TBD
Ultra-large-scale software repositories such as GitHub contain an enormous corpus of software and information about software. Scientists and engineers alike are interested in analyzing this wealth of information both for curiosity as well as for testing important research hypotheses. However, the barrier to entry in analyzing this wealth of information is prohibitive due to several factors. First, analyzing this information requires a well-established infrastructure and deep expertise in programmatically accessing version control systems, data storage and retrieval, data mining, and parallelization. This requirement significantly increases the cost of scientific research that attempts to answer questions involving ultra-large-scale software repositories. As a result, experiments are often not replicable, and reusability of experimental infrastructure is low. Second, data associated and produced by such experiments is often lost and becomes inaccessible and obsolete, because there is no systematic curation. Finally, building analysis infrastructure to process ultra-large-scale data efficiently can be very difficult.
This project will continue to enhance the Boa, a CISE research infrastructure, to aid and assist with such research. This next version of Boa will be called Boa 2.0 and it will continue to be globally disseminated. The project will additionally further develop the programming language, also called Boa. Boa allows scientists and engineers to focus on developing the program logic by handling the details of programmatically accessing version control systems, data storage and retrieval, data mining, and parallelization behind the scenes. The project will also enhance the data mining infrastructure for Boa, and a BIGDATA repository containing millions of open-source projects for analyzing ultra-large-scale software repositories to help with such experiments. The project will integrate Boa 2.0 with the Center for Open Science’s Open Science Framework (OSF) to improve reproducibility and will utilize the national computing resource XSEDE to improve scalability.

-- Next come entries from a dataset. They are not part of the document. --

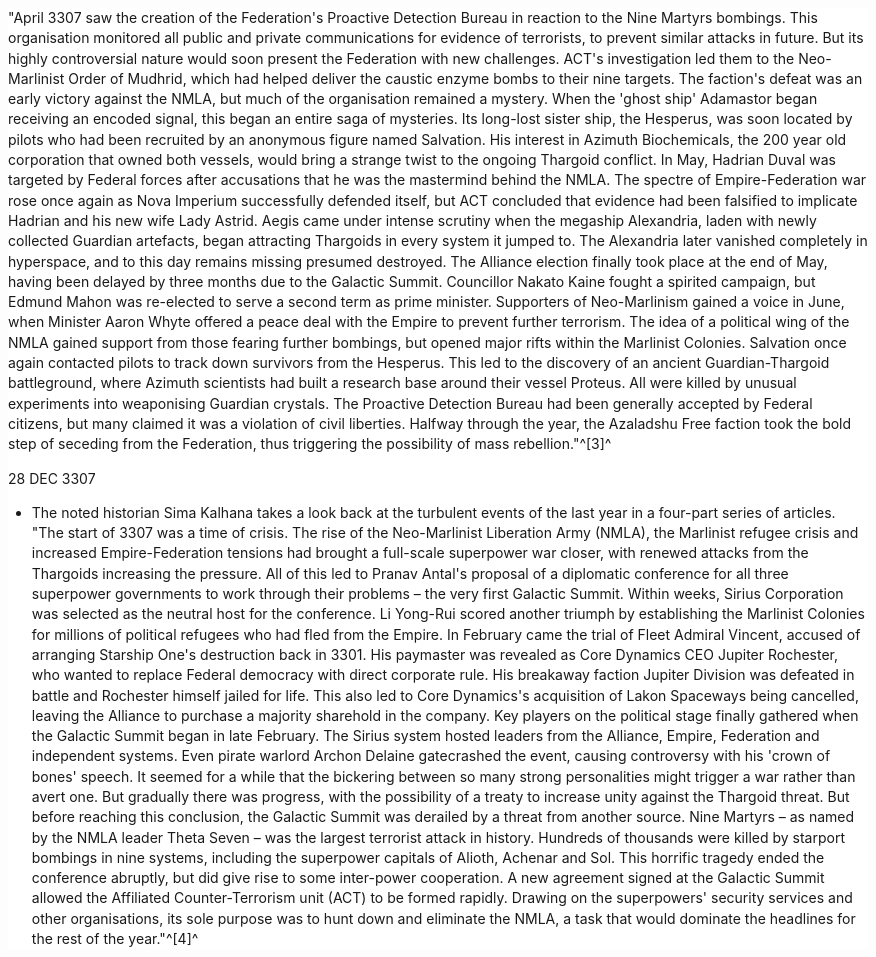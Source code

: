"April 3307 saw the creation of the Federation's Proactive Detection Bureau in reaction to the Nine Martyrs bombings. This organisation monitored all public and private communications for evidence of terrorists, to prevent similar attacks in future. But its highly controversial nature would soon present the Federation with new challenges. ACT's investigation led them to the Neo-Marlinist Order of Mudhrid, which had helped deliver the caustic enzyme bombs to their nine targets. The faction's defeat was an early victory against the NMLA, but much of the organisation remained a mystery. When the 'ghost ship' Adamastor began receiving an encoded signal, this began an entire saga of mysteries. Its long-lost sister ship, the Hesperus, was soon located by pilots who had been recruited by an anonymous figure named Salvation. His interest in Azimuth Biochemicals, the 200 year old corporation that owned both vessels, would bring a strange twist to the ongoing Thargoid conflict. In May, Hadrian Duval was targeted by Federal forces after accusations that he was the mastermind behind the NMLA. The spectre of Empire-Federation war rose once again as Nova Imperium successfully defended itself, but ACT concluded that evidence had been falsified to implicate Hadrian and his new wife Lady Astrid. Aegis came under intense scrutiny when the megaship Alexandria, laden with newly collected Guardian artefacts, began attracting Thargoids in every system it jumped to. The Alexandria later vanished completely in hyperspace, and to this day remains missing presumed destroyed. The Alliance election finally took place at the end of May, having been delayed by three months due to the Galactic Summit. Councillor Nakato Kaine fought a spirited campaign, but Edmund Mahon was re-elected to serve a second term as prime minister. Supporters of Neo-Marlinism gained a voice in June, when Minister Aaron Whyte offered a peace deal with the Empire to prevent further terrorism. The idea of a political wing of the NMLA gained support from those fearing further bombings, but opened major rifts within the Marlinist Colonies. Salvation once again contacted pilots to track down survivors from the Hesperus. This led to the discovery of an ancient Guardian-Thargoid battleground, where Azimuth scientists had built a research base around their vessel Proteus. All were killed by unusual experiments into weaponising Guardian crystals. The Proactive Detection Bureau had been generally accepted by Federal citizens, but many claimed it was a violation of civil liberties. Halfway through the year, the Azaladshu Free faction took the bold step of seceding from the Federation, thus triggering the possibility of mass rebellion."^[3]^

28 DEC 3307

- The noted historian Sima Kalhana takes a look back at the turbulent events of the last year in a four-part series of articles.
"The start of 3307 was a time of crisis. The rise of the Neo-Marlinist Liberation Army (NMLA), the Marlinist refugee crisis and increased Empire-Federation tensions had brought a full-scale superpower war closer, with renewed attacks from the Thargoids increasing the pressure. All of this led to Pranav Antal's proposal of a diplomatic conference for all three superpower governments to work through their problems – the very first Galactic Summit. Within weeks, Sirius Corporation was selected as the neutral host for the conference. Li Yong-Rui scored another triumph by establishing the Marlinist Colonies for millions of political refugees who had fled from the Empire. In February came the trial of Fleet Admiral Vincent, accused of arranging Starship One's destruction back in 3301. His paymaster was revealed as Core Dynamics CEO Jupiter Rochester, who wanted to replace Federal democracy with direct corporate rule. His breakaway faction Jupiter Division was defeated in battle and Rochester himself jailed for life. This also led to Core Dynamics's acquisition of Lakon Spaceways being cancelled, leaving the Alliance to purchase a majority sharehold in the company. Key players on the political stage finally gathered when the Galactic Summit began in late February. The Sirius system hosted leaders from the Alliance, Empire, Federation and independent systems. Even pirate warlord Archon Delaine gatecrashed the event, causing controversy with his 'crown of bones' speech. It seemed for a while that the bickering between so many strong personalities might trigger a war rather than avert one. But gradually there was progress, with the possibility of a treaty to increase unity against the Thargoid threat. But before reaching this conclusion, the Galactic Summit was derailed by a threat from another source. Nine Martyrs – as named by the NMLA leader Theta Seven – was the largest terrorist attack in history. Hundreds of thousands were killed by starport bombings in nine systems, including the superpower capitals of Alioth, Achenar and Sol. This horrific tragedy ended the conference abruptly, but did give rise to some inter-power cooperation. A new agreement signed at the Galactic Summit allowed the Affiliated Counter-Terrorism unit (ACT) to be formed rapidly. Drawing on the superpowers' security services and other organisations, its sole purpose was to hunt down and eliminate the NMLA, a task that would dominate the headlines for the rest of the year."^[4]^
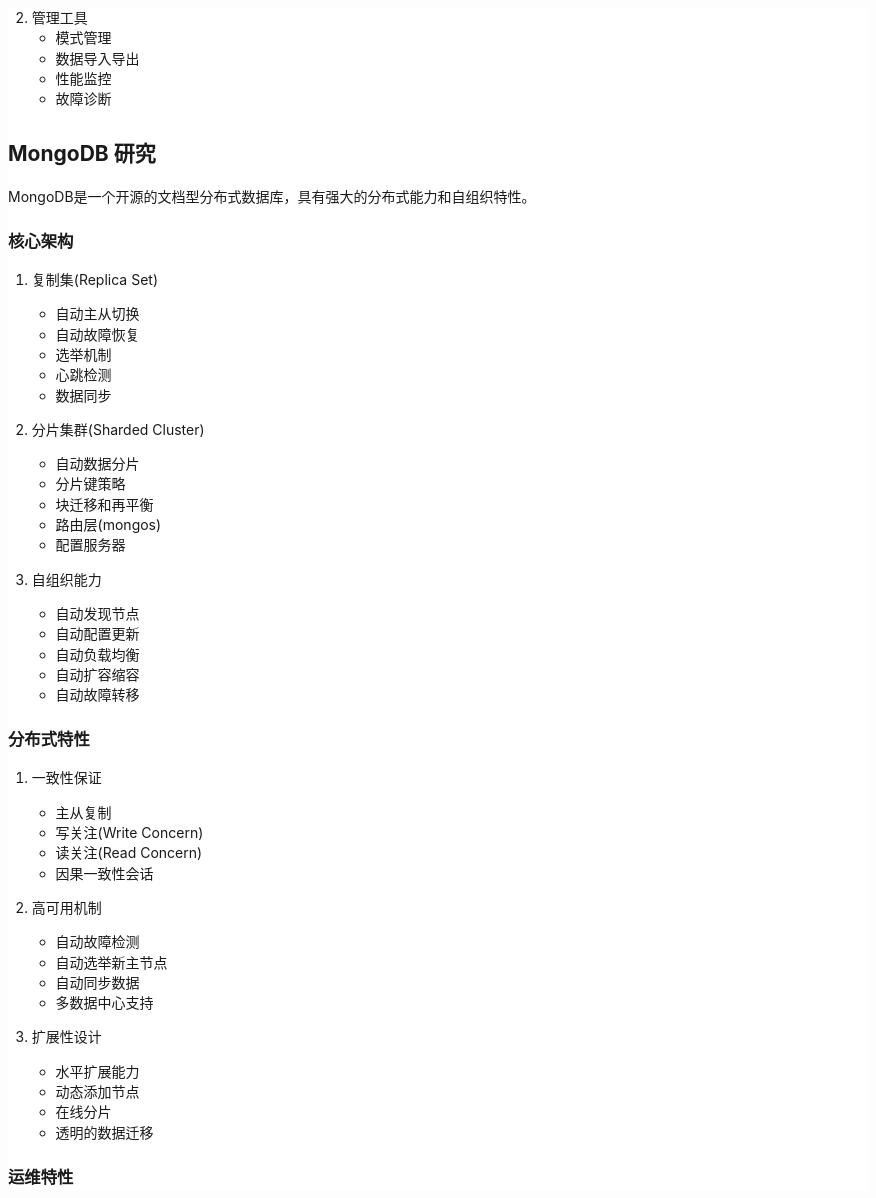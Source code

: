 2. 管理工具
   - 模式管理
   - 数据导入导出
   - 性能监控
   - 故障诊断

## MongoDB 研究

MongoDB是一个开源的文档型分布式数据库，具有强大的分布式能力和自组织特性。

### 核心架构

1. 复制集(Replica Set)
   - 自动主从切换
   - 自动故障恢复
   - 选举机制
   - 心跳检测
   - 数据同步

2. 分片集群(Sharded Cluster)
   - 自动数据分片
   - 分片键策略
   - 块迁移和再平衡
   - 路由层(mongos)
   - 配置服务器

3. 自组织能力
   - 自动发现节点
   - 自动配置更新
   - 自动负载均衡
   - 自动扩容缩容
   - 自动故障转移

### 分布式特性

1. 一致性保证
   - 主从复制
   - 写关注(Write Concern)
   - 读关注(Read Concern)
   - 因果一致性会话

2. 高可用机制
   - 自动故障检测
   - 自动选举新主节点
   - 自动同步数据
   - 多数据中心支持

3. 扩展性设计
   - 水平扩展能力
   - 动态添加节点
   - 在线分片
   - 透明的数据迁移

### 运维特性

The broader impacts of Boa 2.0 stem from its potential to enable developers, designers, and researchers to build intuitive, multi-modal, user-centric, scientific applications that can aid and enable scientific research on individual, social, legal, policy, and technical aspects of open-source software development. This advance will primarily be achieved by significantly lowering the barrier to entry and thus enabling a larger and more ambitious line of data-intensive scientific discovery in this area.